Casinos, One-arm bandits, and a new metric: What can machine learning really teach us, and how expensive is our ignorance?

Casinos, One-arm bandits, and a new metric: What can machine learning really teach us, and how expensive is our ignorance?

It may seem strange to many in marketing, but IT and technology has a lot to teach us about how to handle communication within a highly complex environment.

This is particularly the case in the practical situation where we have limited constraints, like a finite budget and need to optimise who will provide an optimal marketing response.

Our most prevalent approach appears to have been driven by the proper need to gain credibility by providing financial reports that link individual level responses to their directly attributable costs. This is clearly an appropriate way to structure reporting to accountants, but looking at the performance of high level segments of these reports and defining return on investment at this level doesn’t necessarily lead to the optimum method of execution.

This conventional approach, can clearly show after the event, which high level segments of a customer population have provided the highest level of responses.
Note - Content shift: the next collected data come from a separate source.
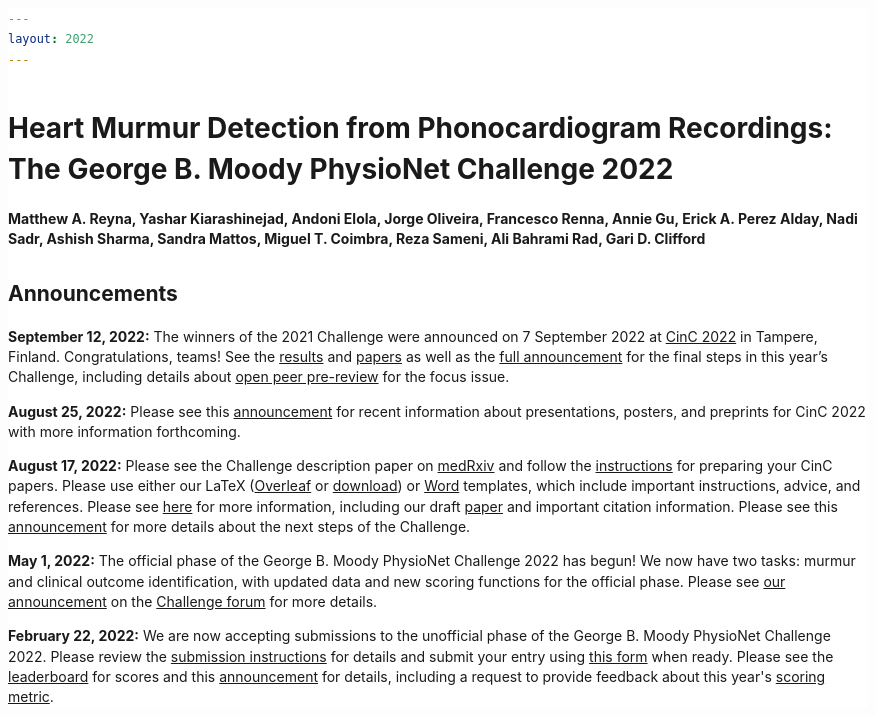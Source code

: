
 ```yaml
---
layout: 2022
---
```


[comment]: <> (<img style="float: right;" src="../assets/img/physionet-cinc.gif" width="258" height="105" align="right">)

# Heart Murmur Detection from Phonocardiogram Recordings: The George B. Moody PhysioNet Challenge 2022

#### Matthew A. Reyna, Yashar Kiarashinejad, Andoni Elola, Jorge Oliveira, Francesco Renna, Annie Gu, Erick A. Perez Alday, Nadi Sadr, Ashish Sharma, Sandra Mattos, Miguel T. Coimbra, Reza Sameni, Ali Bahrami Rad, Gari D. Clifford

## <a name="announcements"></a> Announcements

<a name="2022.09.12"></a>__September 12, 2022:__ The winners of the 2021 Challenge were announced on 7 September 2022 at [CinC 2022](http://cinc2022.org) in Tampere, Finland. Congratulations, teams! See the [results](results) and [papers](papers) as well as the [full announcement](https://groups.google.com/g/physionet-challenges/c/dCoWZOaqJ_M) for the final steps in this year’s Challenge, including details about [open peer pre-review](https://groups.google.com/g/physionet-challenges/c/IjX_GdhvDrc) for the focus issue.

<a name="2022.08.25"></a>__August 25, 2022:__ Please see this [announcement](https://groups.google.com/g/physionet-challenges/c/N_wj5K1zvc8) for recent information about presentations, posters, and preprints for CinC 2022 with more information forthcoming.

<a name="2022.08.17"></a>__August 17, 2022:__ Please see the Challenge description paper on [medRxiv](https://doi.org/10.1101/2022.08.11.22278688) and follow the [instructions](https://www.cinc.org/instructions-for-preparing-and-submitting-full-papers/) for preparing your CinC papers. Please use either our LaTeX ([Overleaf](https://www.overleaf.com/read/hcrttswmgkmt) or [download](/papers/cinc_template.zip)) or [Word](/papers/cinc_template.docx) templates, which include important instructions, advice, and references. Please see [here](papers) for more information, including our draft [paper](https://doi.org/10.1101/2022.08.11.22278688) and important citation information. Please see this [announcement](https://groups.google.com/g/physionet-challenges/c/Qra6re6biog) for more details about the next steps of the Challenge.

<a name="2022.05.01"></a>__May 1, 2022:__ The official phase of the George B. Moody PhysioNet Challenge 2022 has begun! We now have two tasks: murmur and clinical outcome identification, with updated data and new scoring functions for the official phase. Please see [our announcement](https://groups.google.com/g/physionet-challenges/c/P8_lA70KdZI) on the [Challenge forum](https://groups.google.com/g/physionet-challenges/) for more details.

<a name="2022.02.22"></a>__February 22, 2022:__ We are now accepting submissions to the unofficial phase of the George B. Moody PhysioNet Challenge 2022. Please review the [submission instructions](submissions) for details and submit your entry using [this form](https://docs.google.com/forms/d/e/1FAIpQLSeKp_2W4v7Pg7s1JEYXIhWNxNm2u7TC0U7Ni5Pr3BxHUiZWcg/viewform?usp=sf_link) when ready. Please see the [leaderboard](leaderboard) for scores and this [announcement](https://groups.google.com/g/physionet-challenges/c/AVet2iVTEvA) for details, including a request to provide feedback about this year's [scoring metric](#scoring).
What we have historically and implicitly assumed is that our population of customers is smooth and “well-behaved”. This allows us to legitimately use previous performance at this high level to direct future low level targeting of these same segments. Our approaches are then managed by appropriate individual KPIs that look for the optimum level of ROI, CPA etc. and works its way down until the budget is spent. What is wrong with starting from the most efficient segments and work your way down, surely this be default provides the most efficient future outcome.

However, two important assumptions quietly slipped passed us in this formulation. Overall we firstly assumed that the audience of customers and prospects is stable and well-behaved, operating independently of each other, where the macroscopic is similar in behaviour to the local and secondly we have taken the past as a reliable and presistent representation of the future.

Machine learning of the past couple of decades has had to address a similar problem, there it is classified as the exploit-explore trade-off. At any stage in a technological learning process, the system needs to decide whether at the next step to “exploit” existing knowledge or “explore” new possibilities. There is a vast field of study of this trade-off and it underpins a wide range of successful technological developments, for example the algorithms behind information search, as within Google. It is reminiscent of the difficult choice between investing in retention communications with existing customers or alternatively seeking to acquire new customers, this trade-off between acquisition and retention, similarly occurs within a fixed marketing budget.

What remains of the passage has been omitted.